- **How to complete this task**
In the entries below, find the line with "LinkR **needs help**" and the line with "report a bug.". Return those two lines and all lines between them, exactly.

== Segment start ==

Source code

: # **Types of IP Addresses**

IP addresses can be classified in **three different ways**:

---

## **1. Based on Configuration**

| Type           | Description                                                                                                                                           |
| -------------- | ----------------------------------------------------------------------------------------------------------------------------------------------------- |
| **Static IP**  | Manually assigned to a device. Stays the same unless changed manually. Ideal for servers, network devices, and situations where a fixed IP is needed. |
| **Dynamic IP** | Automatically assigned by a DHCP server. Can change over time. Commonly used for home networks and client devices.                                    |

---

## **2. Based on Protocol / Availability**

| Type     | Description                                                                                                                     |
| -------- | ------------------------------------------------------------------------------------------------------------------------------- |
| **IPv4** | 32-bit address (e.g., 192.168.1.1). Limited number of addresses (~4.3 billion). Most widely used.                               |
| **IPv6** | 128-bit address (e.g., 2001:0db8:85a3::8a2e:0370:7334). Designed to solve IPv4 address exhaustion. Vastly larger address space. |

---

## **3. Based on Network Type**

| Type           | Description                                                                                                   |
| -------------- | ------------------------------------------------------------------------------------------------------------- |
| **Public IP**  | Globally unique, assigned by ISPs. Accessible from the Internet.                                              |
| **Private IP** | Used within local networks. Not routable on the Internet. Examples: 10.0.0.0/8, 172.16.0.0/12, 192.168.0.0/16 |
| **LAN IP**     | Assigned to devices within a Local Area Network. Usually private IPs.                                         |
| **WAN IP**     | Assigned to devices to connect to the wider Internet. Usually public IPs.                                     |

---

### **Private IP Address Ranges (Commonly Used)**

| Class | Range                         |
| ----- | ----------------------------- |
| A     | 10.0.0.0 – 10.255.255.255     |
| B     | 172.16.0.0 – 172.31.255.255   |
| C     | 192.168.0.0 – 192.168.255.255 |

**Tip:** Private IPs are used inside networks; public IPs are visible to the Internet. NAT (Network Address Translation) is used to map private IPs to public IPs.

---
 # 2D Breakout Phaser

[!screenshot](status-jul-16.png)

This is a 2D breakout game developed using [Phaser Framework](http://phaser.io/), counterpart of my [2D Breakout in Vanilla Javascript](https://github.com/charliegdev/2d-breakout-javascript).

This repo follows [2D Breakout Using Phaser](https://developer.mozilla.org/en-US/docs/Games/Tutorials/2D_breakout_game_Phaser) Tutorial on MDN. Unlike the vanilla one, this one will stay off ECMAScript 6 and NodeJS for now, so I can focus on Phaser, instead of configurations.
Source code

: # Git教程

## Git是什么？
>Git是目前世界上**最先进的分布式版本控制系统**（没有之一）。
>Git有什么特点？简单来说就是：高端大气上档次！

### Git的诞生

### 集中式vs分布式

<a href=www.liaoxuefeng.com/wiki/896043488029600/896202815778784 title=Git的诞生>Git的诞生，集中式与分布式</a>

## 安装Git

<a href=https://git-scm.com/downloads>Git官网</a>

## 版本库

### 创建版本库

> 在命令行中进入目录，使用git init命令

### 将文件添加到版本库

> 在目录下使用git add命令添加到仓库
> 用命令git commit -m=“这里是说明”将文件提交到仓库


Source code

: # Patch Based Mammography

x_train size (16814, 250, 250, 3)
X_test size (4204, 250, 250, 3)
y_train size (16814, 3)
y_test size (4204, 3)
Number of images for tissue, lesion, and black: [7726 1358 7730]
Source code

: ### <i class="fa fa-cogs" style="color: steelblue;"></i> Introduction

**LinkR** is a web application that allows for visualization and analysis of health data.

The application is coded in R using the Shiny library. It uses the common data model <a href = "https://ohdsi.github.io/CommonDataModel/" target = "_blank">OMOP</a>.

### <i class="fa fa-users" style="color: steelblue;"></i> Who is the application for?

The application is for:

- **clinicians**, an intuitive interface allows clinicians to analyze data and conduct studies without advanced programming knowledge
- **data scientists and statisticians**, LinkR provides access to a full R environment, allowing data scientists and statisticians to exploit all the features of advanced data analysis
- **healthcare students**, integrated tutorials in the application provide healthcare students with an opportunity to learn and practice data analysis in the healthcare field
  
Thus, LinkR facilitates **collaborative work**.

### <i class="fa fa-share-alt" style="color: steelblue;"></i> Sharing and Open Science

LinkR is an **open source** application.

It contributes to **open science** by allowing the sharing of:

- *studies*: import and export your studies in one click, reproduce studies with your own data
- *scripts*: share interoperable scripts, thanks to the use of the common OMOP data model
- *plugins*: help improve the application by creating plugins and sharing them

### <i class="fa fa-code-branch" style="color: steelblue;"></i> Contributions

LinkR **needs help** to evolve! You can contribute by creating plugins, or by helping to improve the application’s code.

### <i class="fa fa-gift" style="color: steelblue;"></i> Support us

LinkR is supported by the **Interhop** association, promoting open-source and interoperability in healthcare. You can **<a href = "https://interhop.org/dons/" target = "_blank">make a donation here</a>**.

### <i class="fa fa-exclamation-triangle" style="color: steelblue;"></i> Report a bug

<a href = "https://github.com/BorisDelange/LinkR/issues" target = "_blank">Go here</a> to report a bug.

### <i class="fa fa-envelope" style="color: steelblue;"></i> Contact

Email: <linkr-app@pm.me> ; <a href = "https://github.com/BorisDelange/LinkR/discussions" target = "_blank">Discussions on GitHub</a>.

== Segment end ==

- **Task response**
LinkR **needs help** to evolve! You can contribute by creating plugins, or by helping to improve the application’s code.

### <i class="fa fa-gift" style="color: steelblue;"></i> Support us

LinkR is supported by the **Interhop** association, promoting open-source and interoperability in healthcare. You can **<a href = "https://interhop.org/dons/" target = "_blank">make a donation here</a>**.

### <i class="fa fa-exclamation-triangle" style="color: steelblue;"></i> Report a bug

<a href = "https://github.com/BorisDelange/LinkR/issues" target = "_blank">Go here</a> to report a bug.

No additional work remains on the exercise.